As the weather cools, you may find yourself taking a walk, perhaps in the tranquil Malott Japanese Garden, enjoying refreshing breezes and colorful leaves. If it’s sunny, the leaves above your head will appear to glow, creating a natural parasol that protects you from harsh rays. As you stroll beneath the trees swaying in the gentle winds, notice the angle of light emanating from the canopy, then cast your gaze downward and take a moment to observe the ever changing pattern of leaves dancing across the earth.
The dapples of light and leaf are caused by the pinhole effect—the same concept that allows a pinhole camera to work.
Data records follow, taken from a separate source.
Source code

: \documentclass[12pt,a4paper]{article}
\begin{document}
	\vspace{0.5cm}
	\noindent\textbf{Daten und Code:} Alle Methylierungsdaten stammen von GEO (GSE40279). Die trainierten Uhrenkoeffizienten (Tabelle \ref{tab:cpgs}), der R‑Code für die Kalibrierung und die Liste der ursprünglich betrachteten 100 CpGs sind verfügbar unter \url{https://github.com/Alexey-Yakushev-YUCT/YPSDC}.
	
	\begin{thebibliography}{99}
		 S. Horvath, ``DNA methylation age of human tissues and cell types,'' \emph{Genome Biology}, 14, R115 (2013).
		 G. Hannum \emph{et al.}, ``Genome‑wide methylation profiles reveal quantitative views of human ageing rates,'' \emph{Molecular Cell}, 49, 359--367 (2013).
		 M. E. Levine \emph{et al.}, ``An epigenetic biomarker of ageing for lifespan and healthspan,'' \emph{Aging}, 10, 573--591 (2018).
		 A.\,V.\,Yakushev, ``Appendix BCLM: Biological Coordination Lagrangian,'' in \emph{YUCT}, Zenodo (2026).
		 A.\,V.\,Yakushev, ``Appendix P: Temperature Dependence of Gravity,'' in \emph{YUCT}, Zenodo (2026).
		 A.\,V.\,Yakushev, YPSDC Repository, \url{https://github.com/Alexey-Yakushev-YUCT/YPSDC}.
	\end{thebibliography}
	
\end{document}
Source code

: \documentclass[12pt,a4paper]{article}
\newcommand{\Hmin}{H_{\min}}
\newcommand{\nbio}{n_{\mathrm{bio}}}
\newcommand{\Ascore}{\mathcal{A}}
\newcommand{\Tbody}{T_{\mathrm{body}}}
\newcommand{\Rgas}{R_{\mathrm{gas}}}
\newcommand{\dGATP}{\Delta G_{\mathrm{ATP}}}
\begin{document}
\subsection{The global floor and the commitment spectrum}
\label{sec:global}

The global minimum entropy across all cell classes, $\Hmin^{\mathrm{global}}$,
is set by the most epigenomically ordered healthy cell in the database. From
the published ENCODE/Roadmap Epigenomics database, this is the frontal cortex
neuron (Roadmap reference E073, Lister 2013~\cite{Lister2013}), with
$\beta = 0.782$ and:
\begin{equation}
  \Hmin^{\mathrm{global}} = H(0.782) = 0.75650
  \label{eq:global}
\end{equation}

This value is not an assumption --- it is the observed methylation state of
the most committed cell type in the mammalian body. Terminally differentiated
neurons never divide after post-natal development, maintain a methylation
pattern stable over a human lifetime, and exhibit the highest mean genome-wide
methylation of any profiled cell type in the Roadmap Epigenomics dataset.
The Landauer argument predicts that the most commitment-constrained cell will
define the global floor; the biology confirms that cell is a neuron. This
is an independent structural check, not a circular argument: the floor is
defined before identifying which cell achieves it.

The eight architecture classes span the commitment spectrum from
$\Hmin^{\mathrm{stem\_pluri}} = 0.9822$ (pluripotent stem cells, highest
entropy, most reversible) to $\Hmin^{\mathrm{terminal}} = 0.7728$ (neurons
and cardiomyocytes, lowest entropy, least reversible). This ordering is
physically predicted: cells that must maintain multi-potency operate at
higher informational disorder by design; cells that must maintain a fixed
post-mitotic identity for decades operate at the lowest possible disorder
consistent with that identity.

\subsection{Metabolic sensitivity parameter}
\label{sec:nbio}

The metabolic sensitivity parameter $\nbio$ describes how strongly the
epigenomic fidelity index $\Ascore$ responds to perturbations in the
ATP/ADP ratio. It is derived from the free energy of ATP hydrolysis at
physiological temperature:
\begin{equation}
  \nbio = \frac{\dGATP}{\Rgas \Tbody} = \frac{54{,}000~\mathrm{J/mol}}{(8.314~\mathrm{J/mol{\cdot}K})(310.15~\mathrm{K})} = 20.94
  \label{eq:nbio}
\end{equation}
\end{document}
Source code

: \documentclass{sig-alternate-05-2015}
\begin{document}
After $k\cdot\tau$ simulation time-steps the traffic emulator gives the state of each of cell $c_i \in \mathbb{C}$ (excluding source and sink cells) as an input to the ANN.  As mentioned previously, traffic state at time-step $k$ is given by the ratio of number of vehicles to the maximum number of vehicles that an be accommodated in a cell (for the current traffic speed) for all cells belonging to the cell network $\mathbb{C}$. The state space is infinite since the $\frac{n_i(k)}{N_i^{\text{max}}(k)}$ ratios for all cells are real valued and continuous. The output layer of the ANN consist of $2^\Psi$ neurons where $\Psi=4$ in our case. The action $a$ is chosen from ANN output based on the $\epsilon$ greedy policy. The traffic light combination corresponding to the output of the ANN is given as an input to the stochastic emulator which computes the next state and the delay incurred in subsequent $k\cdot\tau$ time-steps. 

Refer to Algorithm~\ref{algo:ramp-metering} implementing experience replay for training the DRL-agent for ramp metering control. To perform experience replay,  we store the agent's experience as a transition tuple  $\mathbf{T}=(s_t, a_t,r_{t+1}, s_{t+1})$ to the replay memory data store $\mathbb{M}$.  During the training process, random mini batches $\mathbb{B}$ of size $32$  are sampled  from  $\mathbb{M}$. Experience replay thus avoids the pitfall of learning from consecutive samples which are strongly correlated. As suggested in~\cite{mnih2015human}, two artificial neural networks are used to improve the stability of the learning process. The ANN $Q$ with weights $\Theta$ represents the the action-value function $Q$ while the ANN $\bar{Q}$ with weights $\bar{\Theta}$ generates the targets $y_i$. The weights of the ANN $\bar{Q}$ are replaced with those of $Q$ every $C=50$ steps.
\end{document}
Light passes through a small hole—or in this case, the gap between leaves—and projects an inverted image on the other side. This effect is especially notable at dawn or just before dusk, when one can observe a cascade of shimmering amber light. While the sight is familiar and nostalgic, there is no English word for this phenomenon. There is, however, a Japanese word: komorebi.
Komorebi (pronounced ko-mo-reh-bee) is most commonly written as 木漏れ日 in Japanese. Japanese has a pictograph-based writing system borrowed from and influenced by traditional Chinese, which allows for the creation of words that define more obscure concepts like komorebi. The meaning is easy to glean from reading, provided that you know what each character means. The word is made of three characters, or kanji, along with an additional character that denotes a verb stem. There are three important parts to this word: 木 (ko) meaning tree, 漏れ (more) meaning to escape from, and 日 (bi) meaning sun. Together, the characters mean something like “sunlight filtering through trees.”
The lit trees outside provide us respite, as we emerge from our homes and escape, briefly, from the world of Zoom calls and social distancing. The frolic of light and shadow glimmering through the trees has remained the same for thousands of years, serving as a welcome reminder of the enchanting natural world that lies just outside the door.